The second way of defining cognitive technologies thus seems more promising, but here Schulz’s account runs into a problem of timing. Most of the thinking tools he mentions—writing, books, scrolls, quipus, the abacus, accounting tablets, and so on—are quite recent on the timescale of human evolution. All these things are post-Neolithic inventions, unknown to non-agriculturalists for a long time, and they could not have influenced the evolution of cognition for most of the history of Homo sapiens. Even the idea that writing had a profound impact on the evolution of human cognition since its invention 5000 years ago (p. 81) somewhat misses the mark. Writing as it existed 5000 years ago could not do many of the things that it does today (like encoding full sentences), and only a few could use it. Even today, 15% of humans are illiterate (the figure gets higher still when taking functional illiteracy into account). Here and there, It’s Only Human alludes to other, more ancient forms of information storage, like petroglyphs or cave paintings; but it is doubtful whether such Palaeolithic images were ever used to store large quantities of information externally (let alone process it), as opposed to serving as mnemonic props to aid the retrieval of already memorized information (Morin [2023]).

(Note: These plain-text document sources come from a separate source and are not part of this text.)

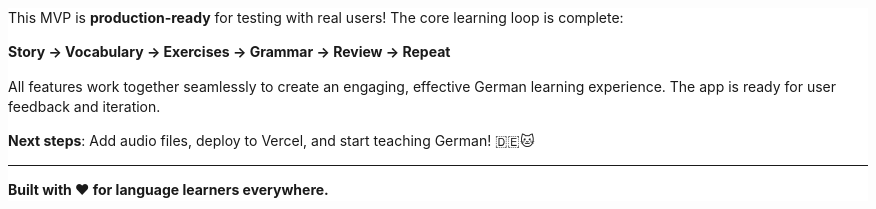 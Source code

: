 This MVP is **production-ready** for testing with real users! The core learning loop is complete:

**Story → Vocabulary → Exercises → Grammar → Review → Repeat**

All features work together seamlessly to create an engaging, effective German learning experience. The app is ready for user feedback and iteration.

**Next steps**: Add audio files, deploy to Vercel, and start teaching German! 🇩🇪🐱

---

**Built with ❤️ for language learners everywhere.**

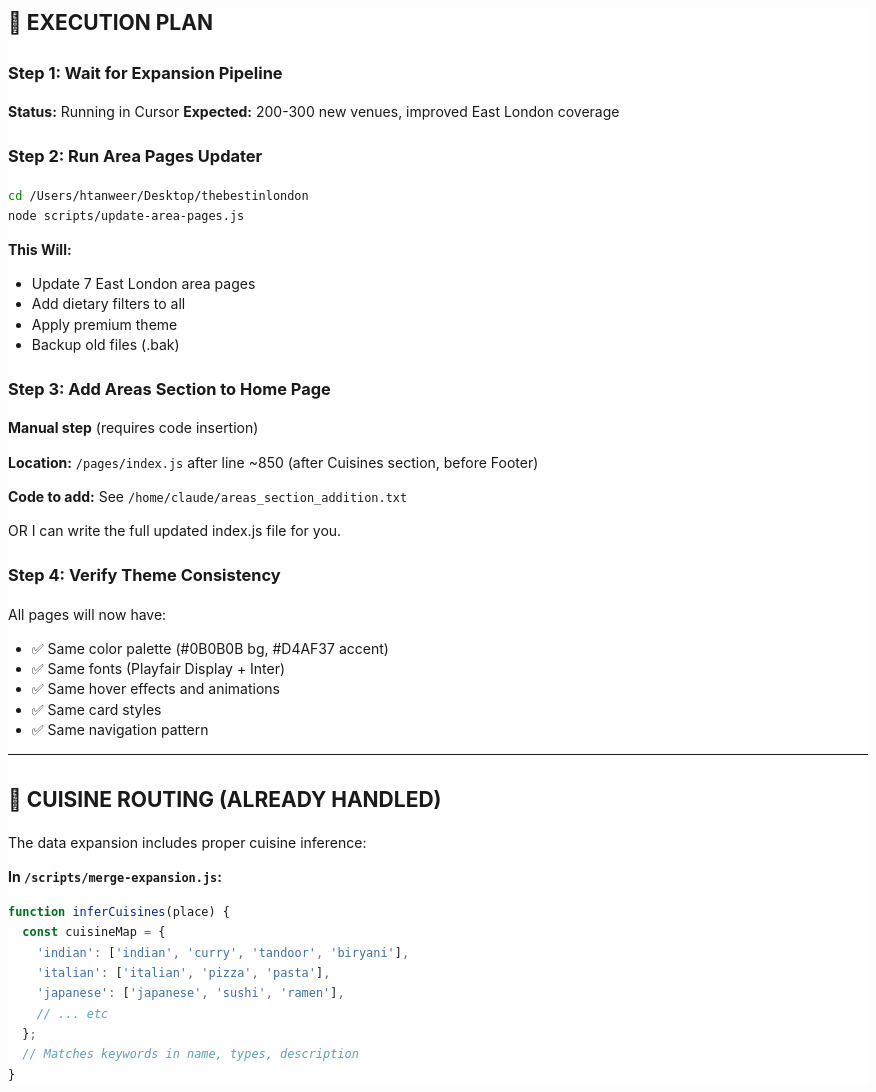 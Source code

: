 
## 🚀 EXECUTION PLAN

### Step 1: Wait for Expansion Pipeline
**Status:** Running in Cursor
**Expected:** 200-300 new venues, improved East London coverage

### Step 2: Run Area Pages Updater
```bash
cd /Users/htanweer/Desktop/thebestinlondon
node scripts/update-area-pages.js
```

**This Will:**
- Update 7 East London area pages
- Add dietary filters to all
- Apply premium theme
- Backup old files (.bak)

### Step 3: Add Areas Section to Home Page
**Manual step** (requires code insertion)

**Location:** `/pages/index.js` after line ~850 (after Cuisines section, before Footer)

**Code to add:** See `/home/claude/areas_section_addition.txt`

OR I can write the full updated index.js file for you.

### Step 4: Verify Theme Consistency
All pages will now have:
- ✅ Same color palette (#0B0B0B bg, #D4AF37 accent)
- ✅ Same fonts (Playfair Display + Inter)
- ✅ Same hover effects and animations
- ✅ Same card styles
- ✅ Same navigation pattern

---

## 🎯 CUISINE ROUTING (ALREADY HANDLED)

The data expansion includes proper cuisine inference:

**In `/scripts/merge-expansion.js`:**
```javascript
function inferCuisines(place) {
  const cuisineMap = {
    'indian': ['indian', 'curry', 'tandoor', 'biryani'],
    'italian': ['italian', 'pizza', 'pasta'],
    'japanese': ['japanese', 'sushi', 'ramen'],
    // ... etc
  };
  // Matches keywords in name, types, description
}
```
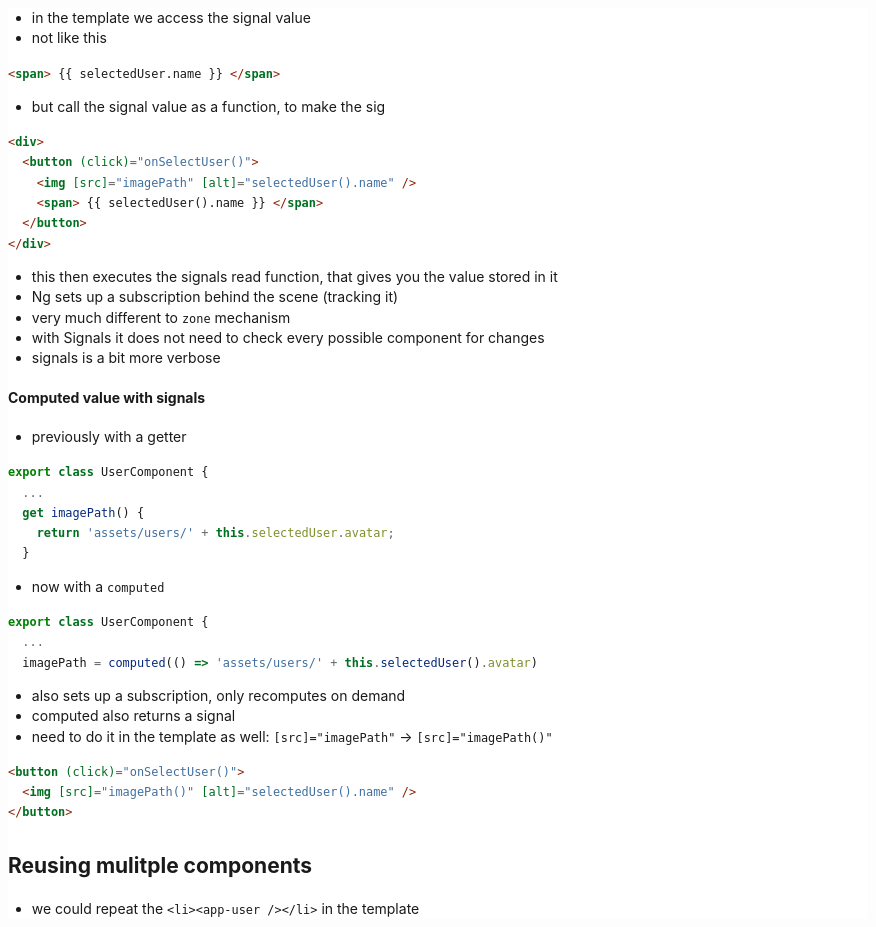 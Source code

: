 - in the template we access the signal value
- not like this

```html
<span> {{ selectedUser.name }} </span>
```

- but call the signal value as a function, to make the sig

```html
<div>
  <button (click)="onSelectUser()">
    <img [src]="imagePath" [alt]="selectedUser().name" />
    <span> {{ selectedUser().name }} </span>
  </button>
</div>
```

- this then executes the signals read function, that gives you the value stored in it
- Ng sets up a subscription behind the scene (tracking it)
- very much different to `zone` mechanism
- with Signals it does not need to check every possible component for changes
- signals is a bit more verbose

#### Computed value with signals

- previously with a getter

```ts
export class UserComponent {
  ...
  get imagePath() {
    return 'assets/users/' + this.selectedUser.avatar;
  }
```

- now with a `computed`

```ts
export class UserComponent {
  ...
  imagePath = computed(() => 'assets/users/' + this.selectedUser().avatar)
```

- also sets up a subscription, only recomputes on demand
- computed also returns a signal
- need to do it in the template as well: `[src]="imagePath"` -> `[src]="imagePath()"`

```html
<button (click)="onSelectUser()">
  <img [src]="imagePath()" [alt]="selectedUser().name" />
</button>
```

## Reusing mulitple components

- we could repeat the `<li><app-user /></li>` in the template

Schulz’s insistence on the importance of modern thinking tools like writing or numerical inscriptions for the evolution of human cognition sometimes suggests that the real import of the book is not in its concern for universal human traits. This tendency is clearest in the chapter on trade—a practice clearly ignored by most human societies, Adam Smith’s outdated views notwithstanding (Graeber [2014]) and dependent on very recent technologies like money and accounting. Here, the book’s focus is a phenomenon that may be uniquely human, but is by no means pan-human. This, perhaps, is the best way to make sense of the book’s overall argument: not as a theory of human nature, but as a theory of the uniqueness of some human practices.

Olivier Morin
Institut Jean Nicod
alf.drummond@gmail.com

References

Berwick, R. C. and Chomsky, N. [2017]: Why Only Us: Language and Evolution, Cambridge, MA: MIT Press.

Enquist, M., Ghirlanda, S. and Lind, J. [2023]:  The Human Evolutionary Transition: From Animal Intelligence to Culture, Princeton, NJ: Princeton University Press.

Gärdenfors, P. [2003]: How Homo Became Sapiens: On the Evolution of Thinking, Oxford: Oxford University Press.

Graeber, D. [2014]: Debt: The First 5,000 Years, Brooklyn, NJ: Melville House.

Henrich, J. [2016]: The Secret of Our Success: How Culture Is Driving Human Evolution, Domesticating Our Species, and Making Us Smarter, Princeton, NJ: Princeton University Press.

Heyes, C. [2018]: Cognitive Gadgets: The Cultural Evolution of Thinking, Cambridge, MA: Belknap Press.

Morin, O. [2023]: ‘The Puzzle of Ideography’, Behavioral and Brain Sciences, 46, available at doi.org/10.1017/S0140525X22002801.

Sterelny, K. [2014]: The Evolved Apprentice: How Evolution Made Humans Unique, Cambridge, MA: MIT Press.

Tomasello, M. [2009]: The Cultural Origins of Human Cognition, Cambridge, MA: Harvard University Press.

Zawidzki, T. W. [2013]: Mindshaping: A New Framework for Understanding Human Social Cognition, Bradford Books.